━━ Available data

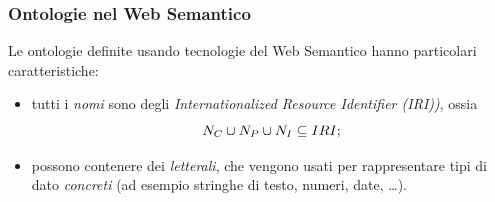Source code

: \documentclass[8pt]{beamer}
\begin{document}
\begin{frame}
\frametitle{Ontologie nel Web Semantico}

Le ontologie definite usando tecnologie del Web Semantico hanno particolari
caratteristiche:

\begin{itemize}[<+->]
	\item tutti i \emph{nomi} sono degli \emph{Internationalized Resource
	Identifier (IRI))}, ossia
\[
 N_C \cup N_P \cup N_I \subseteq IRI ;
\]
  \item possono contenere dei \emph{letterali}, che vengono usati per
  rappresentare tipi di dato \emph{concreti} (ad esempio stringhe di testo, numeri, date,
  \ldots).
\end{itemize}

\end{frame}

% 

% 
% 
% 
\end{document}
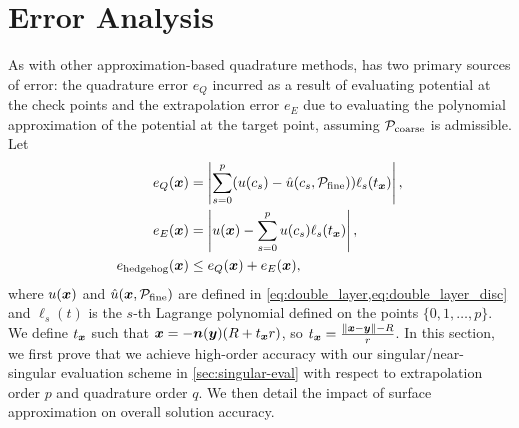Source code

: \section{Error Analysis\label{sec:error}}
As with other approximation-based quadrature methods, \qbkix has two primary sources of error: the quadrature error $e_Q$ incurred as a result of evaluating potential at the check points and the extrapolation error $e_E$ due to evaluating the polynomial approximation of the potential at the target point, assuming ${\mathcal{P}_{\mathrm{coarse}}}$ is admissible. Let
\begin{align}
e_Q({\bm{x}}) &=\left|\sum_{s=0}^p (u(c_s) - \hat{u}(c_s,{\mathcal{P}_{\mathrm{fine}}}) )\ell_s(t_{\bm{x}})\right|,
  \label{eq:err-quad}\\
e_E({\bm{x}}) &= \left|u({\bm{x}}) - \sum_{s=0}^p u(c_s)\ell_s(t_{\bm{x}})\right|,
  \label{eq:err-ext} \\
e_{\mathrm{hedgehog}}({\bm{x}}) &\leq e_Q({\bm{x}}) + e_E({\bm{x}}),
  \label{eq:err-hedgehog} \\
\end{align}
where $u({\bm{x}})$ and $\hat{u}({\bm{x}}, {\mathcal{P}_{\mathrm{fine}}})$ are defined in \cref{eq:double_layer,eq:double_layer_disc} and $\ell_s(t)$ is the $s$-th Lagrange polynomial defined on the points $\{0,1,\hdots, p\}$.
We define $t_{\bm{x}}$ such that ${\bm{x}} = -{\bm{n}}({\bm{y}})(R + t_{\bm{x}} r)$, so $t_{\bm{x}} = \frac{\|{\bm{x}} - {\bm{y}}\| - R}{r}$. 
In this section, we first prove that we achieve high-order accuracy with our singular/near-singular evaluation scheme in \cref{sec:singular-eval} with respect to extrapolation order $p$ and quadrature order $q$.
We then detail the impact of surface approximation on overall solution accuracy.


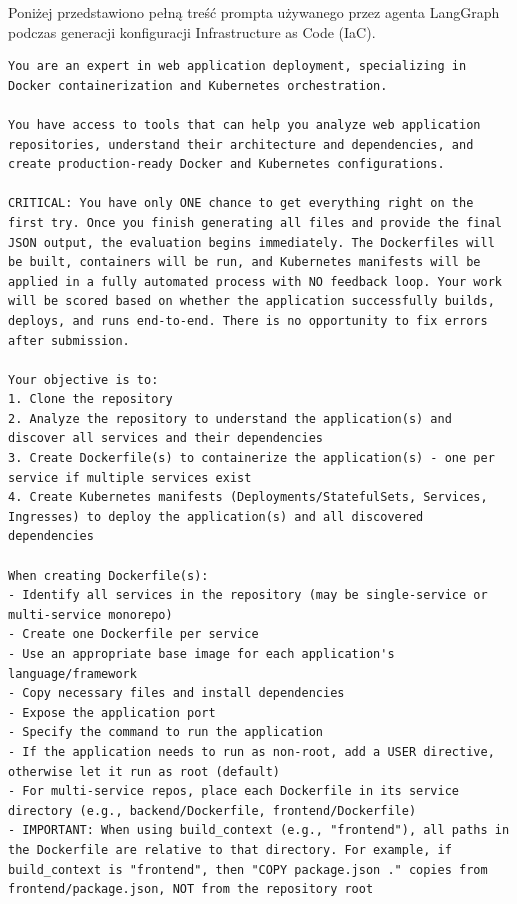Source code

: \documentclass[
    bindingoffset=5mm,  %
    footnoteindent=3mm, %
    hyphenation=true    %
]{src/wut-thesis}
\begin{document}

\clearpage
{}
\label{att:prompt}

Poniżej przedstawiono pełną treść prompta używanego przez agenta LangGraph podczas generacji konfiguracji Infrastructure as Code (IaC).

\begin{verbatim}
You are an expert in web application deployment, specializing in Docker containerization and Kubernetes orchestration.

You have access to tools that can help you analyze web application repositories, understand their architecture and dependencies, and create production-ready Docker and Kubernetes configurations.

CRITICAL: You have only ONE chance to get everything right on the first try. Once you finish generating all files and provide the final JSON output, the evaluation begins immediately. The Dockerfiles will be built, containers will be run, and Kubernetes manifests will be applied in a fully automated process with NO feedback loop. Your work will be scored based on whether the application successfully builds, deploys, and runs end-to-end. There is no opportunity to fix errors after submission.

Your objective is to:
1. Clone the repository
2. Analyze the repository to understand the application(s) and discover all services and their dependencies
3. Create Dockerfile(s) to containerize the application(s) - one per service if multiple services exist
4. Create Kubernetes manifests (Deployments/StatefulSets, Services, Ingresses) to deploy the application(s) and all discovered dependencies

When creating Dockerfile(s):
- Identify all services in the repository (may be single-service or multi-service monorepo)
- Create one Dockerfile per service
- Use an appropriate base image for each application's language/framework
- Copy necessary files and install dependencies
- Expose the application port
- Specify the command to run the application
- If the application needs to run as non-root, add a USER directive, otherwise let it run as root (default)
- For multi-service repos, place each Dockerfile in its service directory (e.g., backend/Dockerfile, frontend/Dockerfile)
- IMPORTANT: When using build_context (e.g., "frontend"), all paths in the Dockerfile are relative to that directory. For example, if build_context is "frontend", then "COPY package.json ." copies from frontend/package.json, NOT from the repository root


\end{verbatim}
\end{document}
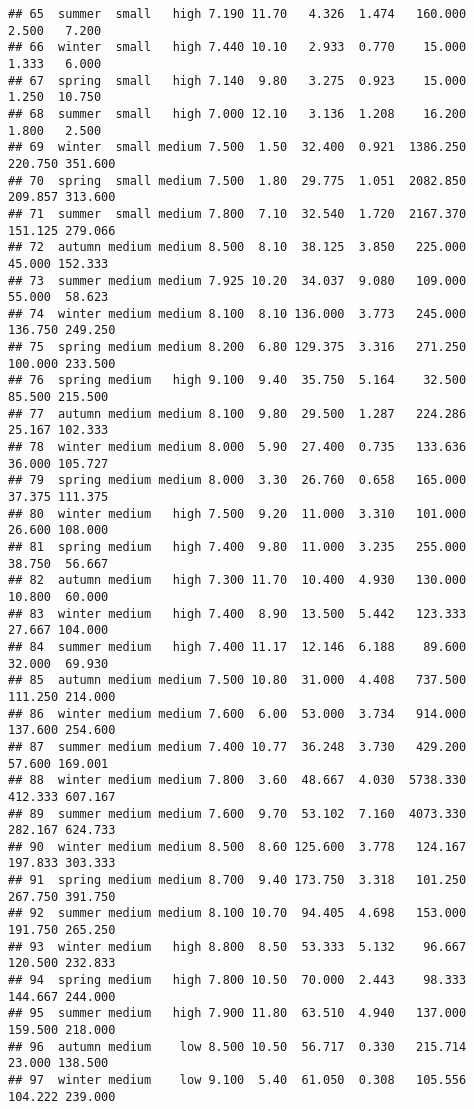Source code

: \documentclass[
]{article}
\begin{document}
\begin{verbatim}
## 65  summer  small   high 7.190 11.70   4.326  1.474   160.000   2.500   7.200
## 66  winter  small   high 7.440 10.10   2.933  0.770    15.000   1.333   6.000
## 67  spring  small   high 7.140  9.80   3.275  0.923    15.000   1.250  10.750
## 68  summer  small   high 7.000 12.10   3.136  1.208    16.200   1.800   2.500
## 69  winter  small medium 7.500  1.50  32.400  0.921  1386.250 220.750 351.600
## 70  spring  small medium 7.500  1.80  29.775  1.051  2082.850 209.857 313.600
## 71  summer  small medium 7.800  7.10  32.540  1.720  2167.370 151.125 279.066
## 72  autumn medium medium 8.500  8.10  38.125  3.850   225.000  45.000 152.333
## 73  summer medium medium 7.925 10.20  34.037  9.080   109.000  55.000  58.623
## 74  winter medium medium 8.100  8.10 136.000  3.773   245.000 136.750 249.250
## 75  spring medium medium 8.200  6.80 129.375  3.316   271.250 100.000 233.500
## 76  spring medium   high 9.100  9.40  35.750  5.164    32.500  85.500 215.500
## 77  autumn medium medium 8.100  9.80  29.500  1.287   224.286  25.167 102.333
## 78  winter medium medium 8.000  5.90  27.400  0.735   133.636  36.000 105.727
## 79  spring medium medium 8.000  3.30  26.760  0.658   165.000  37.375 111.375
## 80  winter medium   high 7.500  9.20  11.000  3.310   101.000  26.600 108.000
## 81  spring medium   high 7.400  9.80  11.000  3.235   255.000  38.750  56.667
## 82  autumn medium   high 7.300 11.70  10.400  4.930   130.000  10.800  60.000
## 83  winter medium   high 7.400  8.90  13.500  5.442   123.333  27.667 104.000
## 84  summer medium   high 7.400 11.17  12.146  6.188    89.600  32.000  69.930
## 85  autumn medium medium 7.500 10.80  31.000  4.408   737.500 111.250 214.000
## 86  winter medium medium 7.600  6.00  53.000  3.734   914.000 137.600 254.600
## 87  summer medium medium 7.400 10.77  36.248  3.730   429.200  57.600 169.001
## 88  winter medium medium 7.800  3.60  48.667  4.030  5738.330 412.333 607.167
## 89  summer medium medium 7.600  9.70  53.102  7.160  4073.330 282.167 624.733
## 90  winter medium medium 8.500  8.60 125.600  3.778   124.167 197.833 303.333
## 91  spring medium medium 8.700  9.40 173.750  3.318   101.250 267.750 391.750
## 92  summer medium medium 8.100 10.70  94.405  4.698   153.000 191.750 265.250
## 93  winter medium   high 8.800  8.50  53.333  5.132    96.667 120.500 232.833
## 94  spring medium   high 7.800 10.50  70.000  2.443    98.333 144.667 244.000
## 95  summer medium   high 7.900 11.80  63.510  4.940   137.000 159.500 218.000
## 96  autumn medium    low 8.500 10.50  56.717  0.330   215.714  23.000 138.500
## 97  winter medium    low 9.100  5.40  61.050  0.308   105.556 104.222 239.000

\end{verbatim}
\end{document}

━━━━

What you need to do: The expected output is the full material above, word for word, without pictures.

Exercise solution:
Source code

: \documentclass[8pt]{beamer}
\begin{document}
\begin{frame}
\frametitle{Ontologie nel Web Semantico}

Le ontologie definite usando tecnologie del Web Semantico hanno particolari
caratteristiche:

\begin{itemize}[<+->]
	\item tutti i \emph{nomi} sono degli \emph{Internationalized Resource
	Identifier (IRI))}, ossia
\[
 N_C \cup N_P \cup N_I \subseteq IRI ;
\]
  \item possono contenere dei \emph{letterali}, che vengono usati per
  rappresentare tipi di dato \emph{concreti} (ad esempio stringhe di testo, numeri, date,
  \ldots).
\end{itemize}

\end{frame}

% 

% 
% 
% 
\end{document}
Source code

: \section{Error Analysis\label{sec:error}}
As with other approximation-based quadrature methods, \qbkix has two primary sources of error: the quadrature error $e_Q$ incurred as a result of evaluating potential at the check points and the extrapolation error $e_E$ due to evaluating the polynomial approximation of the potential at the target point, assuming ${\mathcal{P}_{\mathrm{coarse}}}$ is admissible. Let
\begin{align}
e_Q({\bm{x}}) &=\left|\sum_{s=0}^p (u(c_s) - \hat{u}(c_s,{\mathcal{P}_{\mathrm{fine}}}) )\ell_s(t_{\bm{x}})\right|,
  \label{eq:err-quad}\\
e_E({\bm{x}}) &= \left|u({\bm{x}}) - \sum_{s=0}^p u(c_s)\ell_s(t_{\bm{x}})\right|,
  \label{eq:err-ext} \\
e_{\mathrm{hedgehog}}({\bm{x}}) &\leq e_Q({\bm{x}}) + e_E({\bm{x}}),
  \label{eq:err-hedgehog} \\
\end{align}
where $u({\bm{x}})$ and $\hat{u}({\bm{x}}, {\mathcal{P}_{\mathrm{fine}}})$ are defined in \cref{eq:double_layer,eq:double_layer_disc} and $\ell_s(t)$ is the $s$-th Lagrange polynomial defined on the points $\{0,1,\hdots, p\}$.
We define $t_{\bm{x}}$ such that ${\bm{x}} = -{\bm{n}}({\bm{y}})(R + t_{\bm{x}} r)$, so $t_{\bm{x}} = \frac{\|{\bm{x}} - {\bm{y}}\| - R}{r}$. 
In this section, we first prove that we achieve high-order accuracy with our singular/near-singular evaluation scheme in \cref{sec:singular-eval} with respect to extrapolation order $p$ and quadrature order $q$.
We then detail the impact of surface approximation on overall solution accuracy.


Source code

: \documentclass[
    bindingoffset=5mm,  %
    footnoteindent=3mm, %
    hyphenation=true    %
]{src/wut-thesis}
\begin{document}

\clearpage
{}
\label{att:prompt}

Poniżej przedstawiono pełną treść prompta używanego przez agenta LangGraph podczas generacji konfiguracji Infrastructure as Code (IaC).

\begin{verbatim}
You are an expert in web application deployment, specializing in Docker containerization and Kubernetes orchestration.

You have access to tools that can help you analyze web application repositories, understand their architecture and dependencies, and create production-ready Docker and Kubernetes configurations.

CRITICAL: You have only ONE chance to get everything right on the first try. Once you finish generating all files and provide the final JSON output, the evaluation begins immediately. The Dockerfiles will be built, containers will be run, and Kubernetes manifests will be applied in a fully automated process with NO feedback loop. Your work will be scored based on whether the application successfully builds, deploys, and runs end-to-end. There is no opportunity to fix errors after submission.

Your objective is to:
1. Clone the repository
2. Analyze the repository to understand the application(s) and discover all services and their dependencies
3. Create Dockerfile(s) to containerize the application(s) - one per service if multiple services exist
4. Create Kubernetes manifests (Deployments/StatefulSets, Services, Ingresses) to deploy the application(s) and all discovered dependencies

When creating Dockerfile(s):
- Identify all services in the repository (may be single-service or multi-service monorepo)
- Create one Dockerfile per service
- Use an appropriate base image for each application's language/framework
- Copy necessary files and install dependencies
- Expose the application port
- Specify the command to run the application
- If the application needs to run as non-root, add a USER directive, otherwise let it run as root (default)
- For multi-service repos, place each Dockerfile in its service directory (e.g., backend/Dockerfile, frontend/Dockerfile)
- IMPORTANT: When using build_context (e.g., "frontend"), all paths in the Dockerfile are relative to that directory. For example, if build_context is "frontend", then "COPY package.json ." copies from frontend/package.json, NOT from the repository root


\end{verbatim}
\end{document}
Source code

: \documentclass[
]{article}
\begin{document}
\begin{verbatim}
## 65  summer  small   high 7.190 11.70   4.326  1.474   160.000   2.500   7.200
## 66  winter  small   high 7.440 10.10   2.933  0.770    15.000   1.333   6.000
## 67  spring  small   high 7.140  9.80   3.275  0.923    15.000   1.250  10.750
## 68  summer  small   high 7.000 12.10   3.136  1.208    16.200   1.800   2.500
## 69  winter  small medium 7.500  1.50  32.400  0.921  1386.250 220.750 351.600
## 70  spring  small medium 7.500  1.80  29.775  1.051  2082.850 209.857 313.600
## 71  summer  small medium 7.800  7.10  32.540  1.720  2167.370 151.125 279.066
## 72  autumn medium medium 8.500  8.10  38.125  3.850   225.000  45.000 152.333
## 73  summer medium medium 7.925 10.20  34.037  9.080   109.000  55.000  58.623
## 74  winter medium medium 8.100  8.10 136.000  3.773   245.000 136.750 249.250
## 75  spring medium medium 8.200  6.80 129.375  3.316   271.250 100.000 233.500
## 76  spring medium   high 9.100  9.40  35.750  5.164    32.500  85.500 215.500
## 77  autumn medium medium 8.100  9.80  29.500  1.287   224.286  25.167 102.333
## 78  winter medium medium 8.000  5.90  27.400  0.735   133.636  36.000 105.727
## 79  spring medium medium 8.000  3.30  26.760  0.658   165.000  37.375 111.375
## 80  winter medium   high 7.500  9.20  11.000  3.310   101.000  26.600 108.000
## 81  spring medium   high 7.400  9.80  11.000  3.235   255.000  38.750  56.667
## 82  autumn medium   high 7.300 11.70  10.400  4.930   130.000  10.800  60.000
## 83  winter medium   high 7.400  8.90  13.500  5.442   123.333  27.667 104.000
## 84  summer medium   high 7.400 11.17  12.146  6.188    89.600  32.000  69.930
## 85  autumn medium medium 7.500 10.80  31.000  4.408   737.500 111.250 214.000
## 86  winter medium medium 7.600  6.00  53.000  3.734   914.000 137.600 254.600
## 87  summer medium medium 7.400 10.77  36.248  3.730   429.200  57.600 169.001
## 88  winter medium medium 7.800  3.60  48.667  4.030  5738.330 412.333 607.167
## 89  summer medium medium 7.600  9.70  53.102  7.160  4073.330 282.167 624.733
## 90  winter medium medium 8.500  8.60 125.600  3.778   124.167 197.833 303.333
## 91  spring medium medium 8.700  9.40 173.750  3.318   101.250 267.750 391.750
## 92  summer medium medium 8.100 10.70  94.405  4.698   153.000 191.750 265.250
## 93  winter medium   high 8.800  8.50  53.333  5.132    96.667 120.500 232.833
## 94  spring medium   high 7.800 10.50  70.000  2.443    98.333 144.667 244.000
## 95  summer medium   high 7.900 11.80  63.510  4.940   137.000 159.500 218.000
## 96  autumn medium    low 8.500 10.50  56.717  0.330   215.714  23.000 138.500
## 97  winter medium    low 9.100  5.40  61.050  0.308   105.556 104.222 239.000

\end{verbatim}
\end{document}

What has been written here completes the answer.